=== Your goal ===
Where the records below show a line containing "[RFC 8032]: https://www.rfc-editor.org/rfc/rfc8032.html", start copying; end with the line containing "Signed notes MUST", and copy it too.

═════ Material for this exercise ═════

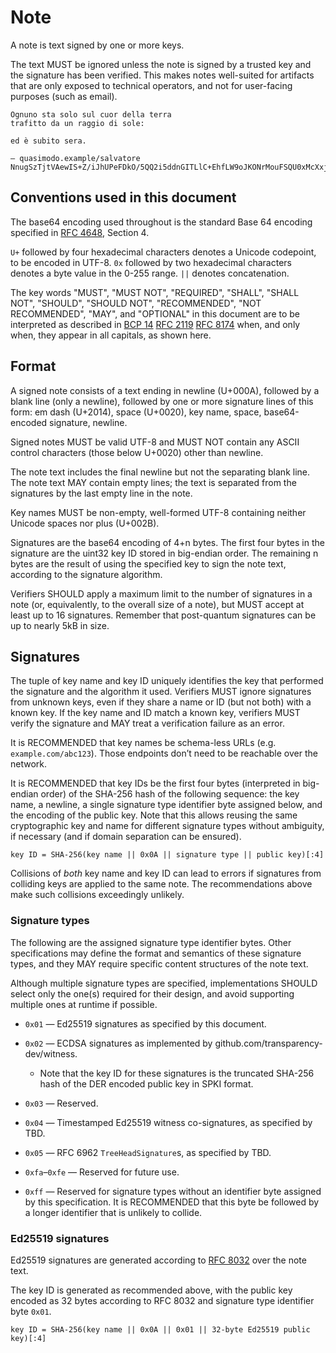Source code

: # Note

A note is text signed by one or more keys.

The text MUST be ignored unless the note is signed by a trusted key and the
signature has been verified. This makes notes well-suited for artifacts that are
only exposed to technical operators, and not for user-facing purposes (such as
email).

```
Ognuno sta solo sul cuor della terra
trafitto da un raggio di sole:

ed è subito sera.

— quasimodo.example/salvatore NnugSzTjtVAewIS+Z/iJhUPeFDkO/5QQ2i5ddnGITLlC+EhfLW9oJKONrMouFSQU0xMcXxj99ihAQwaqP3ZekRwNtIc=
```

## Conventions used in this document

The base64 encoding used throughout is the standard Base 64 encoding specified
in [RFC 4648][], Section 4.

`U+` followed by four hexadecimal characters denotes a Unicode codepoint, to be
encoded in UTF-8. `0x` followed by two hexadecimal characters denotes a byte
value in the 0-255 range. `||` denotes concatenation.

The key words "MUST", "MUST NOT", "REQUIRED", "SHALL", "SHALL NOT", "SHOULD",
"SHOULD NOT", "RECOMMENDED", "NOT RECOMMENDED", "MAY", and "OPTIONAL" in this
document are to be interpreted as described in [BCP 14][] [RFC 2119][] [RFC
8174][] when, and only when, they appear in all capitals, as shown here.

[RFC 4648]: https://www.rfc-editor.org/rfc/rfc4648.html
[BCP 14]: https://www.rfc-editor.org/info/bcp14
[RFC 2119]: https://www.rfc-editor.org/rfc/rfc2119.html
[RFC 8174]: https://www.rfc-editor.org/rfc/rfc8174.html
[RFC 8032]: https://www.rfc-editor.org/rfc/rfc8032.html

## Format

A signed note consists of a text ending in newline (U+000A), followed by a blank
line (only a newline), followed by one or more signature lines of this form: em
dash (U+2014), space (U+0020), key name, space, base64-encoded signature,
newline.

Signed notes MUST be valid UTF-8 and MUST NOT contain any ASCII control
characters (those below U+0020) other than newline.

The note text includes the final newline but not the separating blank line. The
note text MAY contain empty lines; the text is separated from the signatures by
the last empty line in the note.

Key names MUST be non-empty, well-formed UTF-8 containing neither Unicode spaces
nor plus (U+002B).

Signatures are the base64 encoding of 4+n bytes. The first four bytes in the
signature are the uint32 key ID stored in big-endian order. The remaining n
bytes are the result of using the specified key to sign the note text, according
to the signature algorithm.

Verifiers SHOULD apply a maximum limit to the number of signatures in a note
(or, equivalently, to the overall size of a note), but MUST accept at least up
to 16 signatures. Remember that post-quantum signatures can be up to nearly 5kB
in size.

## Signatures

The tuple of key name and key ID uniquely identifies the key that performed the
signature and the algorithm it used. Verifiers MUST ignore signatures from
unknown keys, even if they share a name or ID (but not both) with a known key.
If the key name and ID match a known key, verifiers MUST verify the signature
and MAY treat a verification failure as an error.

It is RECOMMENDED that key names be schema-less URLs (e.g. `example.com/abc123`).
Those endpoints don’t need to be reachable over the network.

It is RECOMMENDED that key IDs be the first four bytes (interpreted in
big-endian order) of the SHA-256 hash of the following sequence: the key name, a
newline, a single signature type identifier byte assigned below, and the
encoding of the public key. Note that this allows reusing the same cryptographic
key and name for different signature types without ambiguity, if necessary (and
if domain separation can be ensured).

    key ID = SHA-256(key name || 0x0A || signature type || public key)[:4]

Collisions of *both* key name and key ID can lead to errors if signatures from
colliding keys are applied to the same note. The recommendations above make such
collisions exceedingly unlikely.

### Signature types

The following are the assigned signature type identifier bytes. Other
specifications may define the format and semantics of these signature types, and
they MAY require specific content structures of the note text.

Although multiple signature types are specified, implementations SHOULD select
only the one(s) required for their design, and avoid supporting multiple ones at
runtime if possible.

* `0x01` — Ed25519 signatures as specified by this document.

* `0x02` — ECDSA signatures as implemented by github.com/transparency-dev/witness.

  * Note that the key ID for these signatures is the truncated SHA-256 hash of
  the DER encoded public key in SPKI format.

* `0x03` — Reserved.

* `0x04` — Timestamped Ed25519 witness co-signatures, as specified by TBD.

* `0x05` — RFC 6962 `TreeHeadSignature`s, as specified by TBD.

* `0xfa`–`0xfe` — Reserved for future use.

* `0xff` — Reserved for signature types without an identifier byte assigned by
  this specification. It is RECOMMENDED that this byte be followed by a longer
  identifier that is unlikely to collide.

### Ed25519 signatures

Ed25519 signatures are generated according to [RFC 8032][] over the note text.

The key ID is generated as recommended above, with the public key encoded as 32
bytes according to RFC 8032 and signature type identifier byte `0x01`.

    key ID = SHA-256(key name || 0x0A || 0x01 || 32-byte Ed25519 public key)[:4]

═════
═════ Material for this exercise ═════

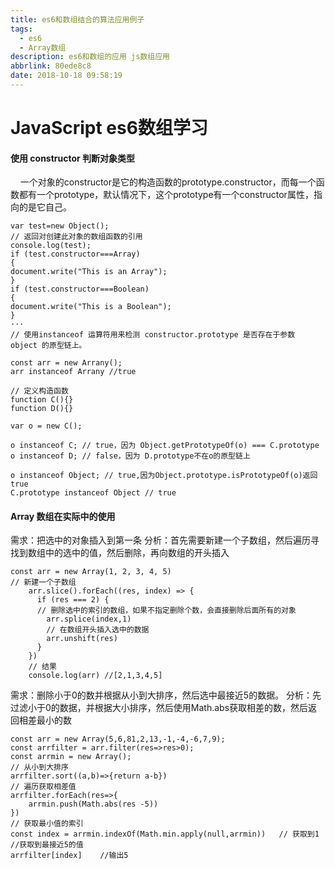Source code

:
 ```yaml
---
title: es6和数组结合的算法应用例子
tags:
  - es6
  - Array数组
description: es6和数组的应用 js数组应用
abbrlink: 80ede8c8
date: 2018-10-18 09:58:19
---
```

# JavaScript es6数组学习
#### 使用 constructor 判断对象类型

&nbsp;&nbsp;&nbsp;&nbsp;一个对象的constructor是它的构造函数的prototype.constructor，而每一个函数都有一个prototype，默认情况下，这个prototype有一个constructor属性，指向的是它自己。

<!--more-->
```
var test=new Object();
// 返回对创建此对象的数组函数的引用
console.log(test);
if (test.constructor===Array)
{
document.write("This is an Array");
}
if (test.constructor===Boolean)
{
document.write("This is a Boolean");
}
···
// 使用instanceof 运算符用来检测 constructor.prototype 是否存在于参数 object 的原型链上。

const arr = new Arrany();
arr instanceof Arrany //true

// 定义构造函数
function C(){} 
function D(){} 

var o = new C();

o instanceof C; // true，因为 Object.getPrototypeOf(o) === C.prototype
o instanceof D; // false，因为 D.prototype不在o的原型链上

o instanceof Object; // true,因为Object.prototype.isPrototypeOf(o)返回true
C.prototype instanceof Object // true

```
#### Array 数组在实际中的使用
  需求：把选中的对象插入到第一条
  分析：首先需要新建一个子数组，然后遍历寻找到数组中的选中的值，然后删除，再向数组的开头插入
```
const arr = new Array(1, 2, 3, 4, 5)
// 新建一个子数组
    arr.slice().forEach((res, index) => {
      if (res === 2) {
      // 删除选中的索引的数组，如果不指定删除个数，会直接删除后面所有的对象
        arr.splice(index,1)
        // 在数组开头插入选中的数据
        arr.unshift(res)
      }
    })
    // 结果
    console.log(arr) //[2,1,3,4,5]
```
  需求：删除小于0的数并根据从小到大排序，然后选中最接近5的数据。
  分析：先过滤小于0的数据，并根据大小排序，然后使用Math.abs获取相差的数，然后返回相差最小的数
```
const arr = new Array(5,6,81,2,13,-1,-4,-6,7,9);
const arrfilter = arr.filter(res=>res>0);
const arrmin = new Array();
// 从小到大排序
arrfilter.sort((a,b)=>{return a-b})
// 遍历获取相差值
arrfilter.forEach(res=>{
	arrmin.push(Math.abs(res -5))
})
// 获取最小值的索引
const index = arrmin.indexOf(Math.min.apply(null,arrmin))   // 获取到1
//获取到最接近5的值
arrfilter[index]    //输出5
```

═════

=== Task result ===
[RFC 8032]: https://www.rfc-editor.org/rfc/rfc8032.html

## Format

A signed note consists of a text ending in newline (U+000A), followed by a blank
line (only a newline), followed by one or more signature lines of this form: em
dash (U+2014), space (U+0020), key name, space, base64-encoded signature,
newline.

Signed notes MUST be valid UTF-8 and MUST NOT contain any ASCII control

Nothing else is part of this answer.